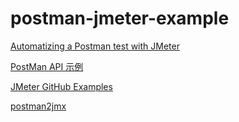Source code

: # postman-jmeter-example

[Automatizing a Postman test with JMeter](https://apiumhub.com/tech-blog-barcelona/automatizing-postman-test-jmeter/)

[PostMan API 示例](https://github.com/DannyDainton/postman-ci-pipeline-example)

[JMeter GitHub Examples](https://github.com/dariachen/JmeterExample/blob/master/.travis.yml)

[postman2jmx](https://github.com/Loadium/postman2jmx)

_ _ _ _ _

# [Directions for this task]
Write out each line of the data exactly; the images should be left out.

# [Solution]
Source code

: # postman-jmeter-example

[Automatizing a Postman test with JMeter](https://apiumhub.com/tech-blog-barcelona/automatizing-postman-test-jmeter/)

[PostMan API 示例](https://github.com/DannyDainton/postman-ci-pipeline-example)

[JMeter GitHub Examples](https://github.com/dariachen/JmeterExample/blob/master/.travis.yml)

[postman2jmx](https://github.com/Loadium/postman2jmx)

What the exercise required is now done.